What to produce: Using the records below, output the stretch that opens with the line containing "- **bgsave**，Redis 会在后台异步进行快照操作，快照同时还可以响应客户端请求。可以通过lastsave" and closes with the line containing "全量备份总是耗时的，Redi", exactly and including both lines, with nothing more.

Provided material:
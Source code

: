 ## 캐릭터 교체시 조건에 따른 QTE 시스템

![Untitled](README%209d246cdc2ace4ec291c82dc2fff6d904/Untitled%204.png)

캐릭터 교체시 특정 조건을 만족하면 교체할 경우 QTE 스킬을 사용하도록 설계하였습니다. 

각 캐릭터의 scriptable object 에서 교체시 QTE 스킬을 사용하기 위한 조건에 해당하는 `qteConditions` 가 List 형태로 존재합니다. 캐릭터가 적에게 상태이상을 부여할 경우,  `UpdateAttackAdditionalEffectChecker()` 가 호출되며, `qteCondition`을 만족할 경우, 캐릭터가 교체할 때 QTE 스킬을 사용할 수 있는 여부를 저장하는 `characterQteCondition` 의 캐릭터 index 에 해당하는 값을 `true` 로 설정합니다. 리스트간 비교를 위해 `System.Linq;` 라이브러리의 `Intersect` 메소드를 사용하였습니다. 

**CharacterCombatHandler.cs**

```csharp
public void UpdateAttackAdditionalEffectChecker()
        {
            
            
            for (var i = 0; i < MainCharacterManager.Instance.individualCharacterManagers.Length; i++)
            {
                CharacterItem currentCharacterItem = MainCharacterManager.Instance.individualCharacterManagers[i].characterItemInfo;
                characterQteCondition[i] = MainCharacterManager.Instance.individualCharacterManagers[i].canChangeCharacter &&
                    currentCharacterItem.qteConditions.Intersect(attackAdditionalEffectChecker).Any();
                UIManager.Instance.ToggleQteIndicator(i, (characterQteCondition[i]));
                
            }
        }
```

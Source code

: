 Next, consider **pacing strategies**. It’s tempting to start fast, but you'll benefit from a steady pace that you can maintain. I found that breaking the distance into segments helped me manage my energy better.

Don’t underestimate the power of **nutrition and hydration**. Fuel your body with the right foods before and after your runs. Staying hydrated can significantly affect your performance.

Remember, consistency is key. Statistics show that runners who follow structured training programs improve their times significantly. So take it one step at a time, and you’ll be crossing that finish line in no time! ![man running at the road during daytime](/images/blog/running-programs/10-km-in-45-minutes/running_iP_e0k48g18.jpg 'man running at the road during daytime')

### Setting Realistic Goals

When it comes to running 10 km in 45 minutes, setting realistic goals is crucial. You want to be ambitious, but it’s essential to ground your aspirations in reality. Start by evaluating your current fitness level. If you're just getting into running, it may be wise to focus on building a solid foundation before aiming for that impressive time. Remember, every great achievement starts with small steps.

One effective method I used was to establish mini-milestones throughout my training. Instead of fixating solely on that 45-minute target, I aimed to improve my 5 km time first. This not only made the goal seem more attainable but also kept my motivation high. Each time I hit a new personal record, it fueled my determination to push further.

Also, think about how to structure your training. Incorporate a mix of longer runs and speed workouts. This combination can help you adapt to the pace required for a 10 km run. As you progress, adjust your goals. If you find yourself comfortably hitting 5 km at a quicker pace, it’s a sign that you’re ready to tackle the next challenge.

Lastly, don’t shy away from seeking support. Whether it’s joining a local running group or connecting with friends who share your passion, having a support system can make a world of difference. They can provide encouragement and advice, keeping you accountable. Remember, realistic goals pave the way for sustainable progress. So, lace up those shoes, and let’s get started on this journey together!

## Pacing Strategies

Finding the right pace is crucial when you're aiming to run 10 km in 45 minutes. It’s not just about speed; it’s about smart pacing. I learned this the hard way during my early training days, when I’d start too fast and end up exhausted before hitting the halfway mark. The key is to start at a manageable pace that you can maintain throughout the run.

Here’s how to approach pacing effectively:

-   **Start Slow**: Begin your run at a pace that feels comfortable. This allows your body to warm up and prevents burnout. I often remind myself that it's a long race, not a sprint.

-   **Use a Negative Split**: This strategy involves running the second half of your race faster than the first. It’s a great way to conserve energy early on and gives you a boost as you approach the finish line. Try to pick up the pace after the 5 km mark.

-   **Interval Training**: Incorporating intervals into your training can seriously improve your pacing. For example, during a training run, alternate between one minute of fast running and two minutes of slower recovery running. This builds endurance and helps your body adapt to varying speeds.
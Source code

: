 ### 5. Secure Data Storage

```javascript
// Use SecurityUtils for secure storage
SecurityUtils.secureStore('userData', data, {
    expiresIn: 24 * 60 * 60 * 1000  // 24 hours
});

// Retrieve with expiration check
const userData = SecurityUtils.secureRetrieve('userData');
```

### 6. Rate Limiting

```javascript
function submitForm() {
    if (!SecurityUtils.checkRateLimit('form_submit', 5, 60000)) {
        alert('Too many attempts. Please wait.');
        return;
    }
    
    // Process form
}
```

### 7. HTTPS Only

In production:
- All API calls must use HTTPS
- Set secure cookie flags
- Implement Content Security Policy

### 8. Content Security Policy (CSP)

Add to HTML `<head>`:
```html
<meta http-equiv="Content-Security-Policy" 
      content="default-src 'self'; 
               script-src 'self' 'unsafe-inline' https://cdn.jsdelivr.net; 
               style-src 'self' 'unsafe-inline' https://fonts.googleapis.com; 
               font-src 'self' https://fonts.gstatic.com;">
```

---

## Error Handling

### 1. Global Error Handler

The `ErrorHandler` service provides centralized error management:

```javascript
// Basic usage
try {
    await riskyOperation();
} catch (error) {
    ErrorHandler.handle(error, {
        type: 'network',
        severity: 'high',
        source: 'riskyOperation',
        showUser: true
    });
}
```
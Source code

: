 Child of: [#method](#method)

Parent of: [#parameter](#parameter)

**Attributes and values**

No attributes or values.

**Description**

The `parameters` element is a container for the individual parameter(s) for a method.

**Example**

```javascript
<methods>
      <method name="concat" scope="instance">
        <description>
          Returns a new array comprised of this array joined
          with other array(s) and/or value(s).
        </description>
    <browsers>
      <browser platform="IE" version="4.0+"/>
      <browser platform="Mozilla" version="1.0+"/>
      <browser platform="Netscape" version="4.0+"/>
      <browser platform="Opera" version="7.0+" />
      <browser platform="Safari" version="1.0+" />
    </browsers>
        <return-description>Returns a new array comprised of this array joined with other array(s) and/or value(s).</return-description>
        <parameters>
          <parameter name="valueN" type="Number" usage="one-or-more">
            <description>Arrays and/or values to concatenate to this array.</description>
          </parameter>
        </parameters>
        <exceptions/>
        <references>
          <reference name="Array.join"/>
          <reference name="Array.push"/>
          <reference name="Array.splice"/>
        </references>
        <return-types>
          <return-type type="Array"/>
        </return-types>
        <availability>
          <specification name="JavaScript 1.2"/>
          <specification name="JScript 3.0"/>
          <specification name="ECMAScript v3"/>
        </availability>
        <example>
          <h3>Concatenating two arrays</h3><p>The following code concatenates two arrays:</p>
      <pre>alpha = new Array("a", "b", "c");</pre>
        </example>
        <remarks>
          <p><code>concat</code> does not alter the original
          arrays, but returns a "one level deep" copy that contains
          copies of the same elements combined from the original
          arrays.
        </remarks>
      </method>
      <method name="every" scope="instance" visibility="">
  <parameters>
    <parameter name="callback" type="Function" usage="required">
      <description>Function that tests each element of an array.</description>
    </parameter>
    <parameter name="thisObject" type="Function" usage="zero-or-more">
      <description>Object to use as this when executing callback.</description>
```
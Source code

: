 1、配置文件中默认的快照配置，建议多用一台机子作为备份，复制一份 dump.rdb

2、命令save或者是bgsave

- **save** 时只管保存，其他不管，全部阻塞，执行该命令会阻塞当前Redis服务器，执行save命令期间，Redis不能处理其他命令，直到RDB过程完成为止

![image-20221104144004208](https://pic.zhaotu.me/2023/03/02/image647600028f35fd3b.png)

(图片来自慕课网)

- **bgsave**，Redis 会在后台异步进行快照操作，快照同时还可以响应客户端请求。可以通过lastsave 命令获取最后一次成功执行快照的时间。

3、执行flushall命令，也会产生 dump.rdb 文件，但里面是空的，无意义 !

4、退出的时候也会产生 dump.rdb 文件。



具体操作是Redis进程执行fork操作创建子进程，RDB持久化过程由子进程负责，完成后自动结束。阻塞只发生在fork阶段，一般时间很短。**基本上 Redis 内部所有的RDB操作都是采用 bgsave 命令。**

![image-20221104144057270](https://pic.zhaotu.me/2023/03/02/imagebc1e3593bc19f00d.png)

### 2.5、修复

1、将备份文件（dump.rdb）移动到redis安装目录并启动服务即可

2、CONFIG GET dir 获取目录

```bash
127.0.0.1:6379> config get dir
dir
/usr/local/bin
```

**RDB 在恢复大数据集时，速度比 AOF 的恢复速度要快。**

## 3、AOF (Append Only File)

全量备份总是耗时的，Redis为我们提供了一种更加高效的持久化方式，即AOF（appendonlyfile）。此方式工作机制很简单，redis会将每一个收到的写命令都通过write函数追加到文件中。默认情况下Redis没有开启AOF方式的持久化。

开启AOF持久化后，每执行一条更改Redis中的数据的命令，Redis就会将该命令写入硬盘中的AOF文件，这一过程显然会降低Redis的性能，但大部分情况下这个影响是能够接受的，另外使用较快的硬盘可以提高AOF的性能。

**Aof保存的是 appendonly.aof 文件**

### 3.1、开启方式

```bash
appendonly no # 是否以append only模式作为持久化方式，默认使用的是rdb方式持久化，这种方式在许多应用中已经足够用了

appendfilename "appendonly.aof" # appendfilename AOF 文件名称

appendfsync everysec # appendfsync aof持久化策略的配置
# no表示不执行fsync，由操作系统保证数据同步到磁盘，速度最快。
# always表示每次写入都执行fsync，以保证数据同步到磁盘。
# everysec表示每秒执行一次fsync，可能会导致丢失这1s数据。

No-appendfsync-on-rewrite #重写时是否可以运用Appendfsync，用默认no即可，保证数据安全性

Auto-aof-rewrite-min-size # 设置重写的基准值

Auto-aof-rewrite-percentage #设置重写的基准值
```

Task output:
- **bgsave**，Redis 会在后台异步进行快照操作，快照同时还可以响应客户端请求。可以通过lastsave 命令获取最后一次成功执行快照的时间。

3、执行flushall命令，也会产生 dump.rdb 文件，但里面是空的，无意义 !

4、退出的时候也会产生 dump.rdb 文件。



具体操作是Redis进程执行fork操作创建子进程，RDB持久化过程由子进程负责，完成后自动结束。阻塞只发生在fork阶段，一般时间很短。**基本上 Redis 内部所有的RDB操作都是采用 bgsave 命令。**

![image-20221104144057270](https://pic.zhaotu.me/2023/03/02/imagebc1e3593bc19f00d.png)

### 2.5、修复

1、将备份文件（dump.rdb）移动到redis安装目录并启动服务即可

2、CONFIG GET dir 获取目录

```bash
127.0.0.1:6379> config get dir
dir
/usr/local/bin
```

**RDB 在恢复大数据集时，速度比 AOF 的恢复速度要快。**

## 3、AOF (Append Only File)

全量备份总是耗时的，Redis为我们提供了一种更加高效的持久化方式，即AOF（appendonlyfile）。此方式工作机制很简单，redis会将每一个收到的写命令都通过write函数追加到文件中。默认情况下Redis没有开启AOF方式的持久化。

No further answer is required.